Hibiscadelphus distans (Kauai hau kuahiwi) is an extremely rare species of flowering plant in the mallow family, Malvaceae, that is endemic to the island of Kauaʻi in Hawaii. It is known as hau kuahiwi in Hawaiian, which means "upland Hibiscus tiliaceus." It is a bush or small tree with heart-shaped leaves and yellow flowers and grows at between 1,000 and 1,800 feet (300 and 550 m) in the remnants of native dry forests. Despite its rarity, it is believed to be the only surviving species in the genus Hibiscadelphus which is only known from Hawaii, the other five species having recently become extinct in the wild, some being known from only a single plant.

==Description==

Hibiscadelphus distans is a shrub or small tree up to 5 m tall with smooth bark and a rounded crown. The heart-shaped leaves are 4–10 cm in length and have rounded serrations on the margins and stellate trichomes (star-shaped hairs) on the upper on lower surfaces. The flowers are 3–4 cm long and surrounded by triangular bracts. The sepals form a calyx tube around the greenish yellow petals, which turn maroon as they age. The fruit is a 2.5 cm long, 1.5 cm wide capsule that is divided into five sections. Each section contains two seeds around 5 mm long. The capsule dehisces when mature, releasing the seeds.

==Habitat==

Hau kuahiwi is found within low to mid-elevations, between 1000 and 1800 ft in highly degraded remnants of native dry forests. The substrate is basaltic bedrock overlain by dry, crumbly red-brown soil. The current population exists in the Lower Koaiʻe Canyon, a tributary of Waimea Canyon, at an elevation of roughly 350 m. Mean temperature in this habitat ranges from 18.5 to 25.7 C and average annual rainfall is 150 cm. Associated plants include kukui (Aleurites moluccana), ʻāhinahina (Artemisia kauaiensis), alaheʻe (Psydrax odorata), lama (Diospyros sandwicensis), nehe (Lipochaeta connata), kōlea (Myrsine spp.), kuluʻī (Nototrichium sandwicense), ʻālaʻa (Planchonella sandwicensis), Sacramento Bur (Triumfetta semitriloba) and āulu (Sapindus oahuensis).

==Conservation==

There are only two known naturally occurring populations of H. distans, both in the Lower Koaiʻe Canyon area, Puʻu Ka Pele Forest Reserve, with an estimated 20 wild and 150 reintroduced trees. The original population, found in 1972, was located in Koaiʻe Canyon within the State-owned Nā Pali Kona Forest Reserve. In 1989, this population was destroyed by a landslide. A second population of fifty trees in the Hipalau Valley was destroyed in 1992 by Hurricane Iniki. Two botanical gardens in Hawaii have cultivated this plant species: McBryde Garden (National Tropical Botanical Garden) on Kauaʻi and Waimea Valley on Oʻahu.

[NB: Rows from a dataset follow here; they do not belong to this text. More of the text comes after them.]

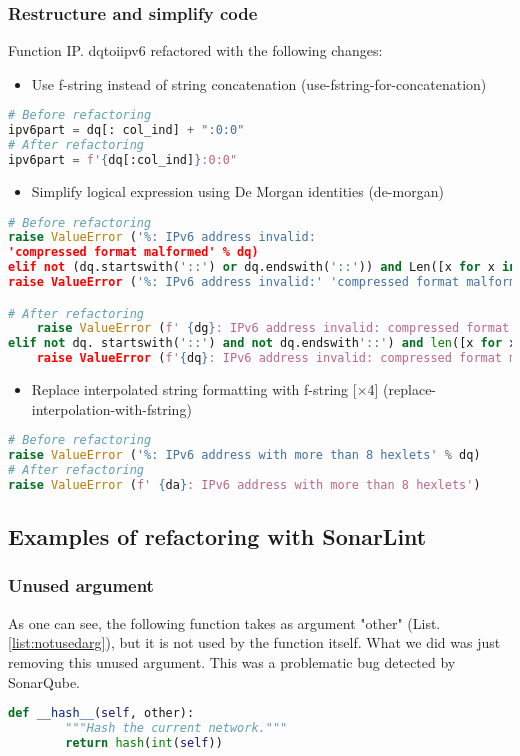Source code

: \documentclass[unicode,11pt,a4paper,oneside,numbers=endperiod,openany]{scrartcl}
\begin{document}
\subsubsection{Restructure and simplify code}
Function IP. \textunderscore dqtoi\textunderscore ipv6 refactored with the following changes:
\begin{itemize}
    \item Use f-string instead of string concatenation (use-fstring-for-concatenation)
\end{itemize}
\begin{lstlisting}[language=Python]
# Before refactoring
ipv6part = dq[: col_ind] + ":0:0"
# After refactoring
ipv6part = f'{dq[:col_ind]}:0:0"
\end{lstlisting}
\begin{itemize}
    \item Simplify logical expression using De Morgan identities (de-morgan)
\end{itemize}
\begin{lstlisting}[language=Python]
# Before refactoring
raise ValueError ('%: IPv6 address invalid:
'compressed format malformed' % dq)
elif not (dq.startswith('::') or dq.endswith('::')) and Len([x for x in hx if x == "']) > 1:
raise ValueError ('%: IPv6 address invalid:' 'compressed format malformed' % da)

# After refactoring
    raise ValueError (f' {dg}: IPv6 address invalid: compressed format malformed')
elif not dq. startswith('::') and not dq.endswith'::') and len([x for x in hx if x == 1']) > 1:
    raise ValueError (f'{dq}: IPv6 address invalid: compressed format malformed'")
\end{lstlisting}
\begin{itemize}
    \item Replace interpolated string formatting with f-string [×4] (replace-interpolation-with-fstring)
\end{itemize}
\begin{lstlisting}[language=Python]
# Before refactoring
raise ValueError ('%: IPv6 address with more than 8 hexlets' % dq)
# After refactoring
raise ValueError (f' {da}: IPv6 address with more than 8 hexlets')
\end{lstlisting}
\subsection{Examples of refactoring with SonarLint}
\subsubsection{Unused argument}
As one can see, the following function takes as argument "other" (List. \ref{list:notusedarg}), but it is not used by the function itself. What we did was just removing this unused argument. This was a problematic bug detected by SonarQube. 
\begin{lstlisting}[language=Python,label=list:notusedarg, caption=Unused argument  ]
def __hash__(self, other):
        """Hash the current network."""
        return hash(int(self))
        
\end{lstlisting}
\end{document}

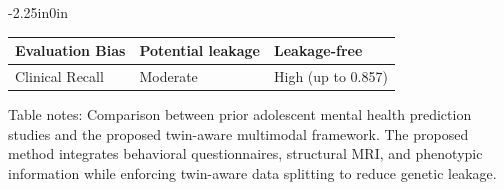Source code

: \documentclass[10pt,letterpaper]{article}
\begin{document}
\begin{table}[!t]
\begin{adjustwidth}{-2.25in}{0in}
\begin{tabular}{|p{5.0cm}|p{5.5cm}|p{5.5cm}|}
                                                                                                                          \hline
                                                                                                                          Evaluation Bias & Potential leakage & Leakage-free \\
                                                                                                                          \hline
                                                                                                                          Clinical Recall & Moderate & High (up to 0.857) \\
                                                                                                                          \hline
                                                                                                                          \end{tabular}

                                                                                                                          \begin{flushleft}
                                                                                                                          Table notes: Comparison between prior adolescent mental health prediction studies
                                                                                                                          and the proposed twin-aware multimodal framework. The proposed method integrates
                                                                                                                          behavioral questionnaires, structural MRI, and phenotypic information while
                                                                                                                          enforcing twin-aware data splitting to reduce genetic leakage.
                                                                                                                          \end{flushleft}

                                                                                                                          \end{adjustwidth}
                                                                                                                          \end{table}
\end{document}
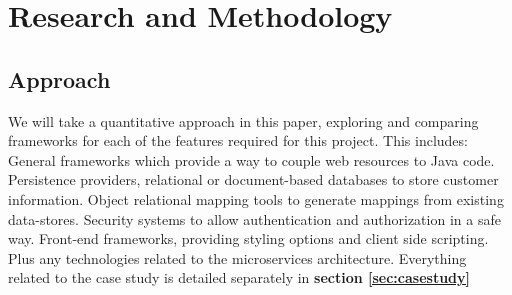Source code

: \documentclass[12pt]{article}
\begin{document}
\section{Research and Methodology}
\begin{multicols}{2}
\subsection{Approach}
We will take a quantitative approach in this paper, exploring and comparing frameworks for each of the features required for this project. This includes: General frameworks which provide a way to couple web resources to Java code. Persistence providers, relational or document-based databases to store customer information. Object relational mapping tools to generate mappings from existing data-stores. Security systems to allow authentication and authorization in a safe way. Front-end frameworks, providing styling options and client side scripting. Plus any technologies related to the microservices architecture. Everything related to the case study is detailed separately in \textbf{section \ref{sec:casestudy}}

\end{multicols}
\end{document}
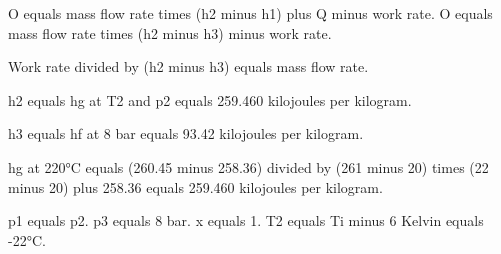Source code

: O equals mass flow rate times (h2 minus h1) plus Q minus work rate.  
O equals mass flow rate times (h2 minus h3) minus work rate.  

Work rate divided by (h2 minus h3) equals mass flow rate.  

h2 equals hg at T2 and p2 equals 259.460 kilojoules per kilogram.  

h3 equals hf at 8 bar equals 93.42 kilojoules per kilogram.  

hg at 220°C equals (260.45 minus 258.36) divided by (261 minus 20) times (22 minus 20) plus 258.36 equals 259.460 kilojoules per kilogram.  

p1 equals p2.  
p3 equals 8 bar.  
x equals 1.  
T2 equals Ti minus 6 Kelvin equals -22°C.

Despite the extreme rarity of H. distans, it actually has the largest wild population of any Hibiscadelphus species. Five of the other six species are extinct or extinct in the wild (four were only ever known from a single wild tree), the exception being H. woodii (also from Kauaʻi), which is known from only four individuals.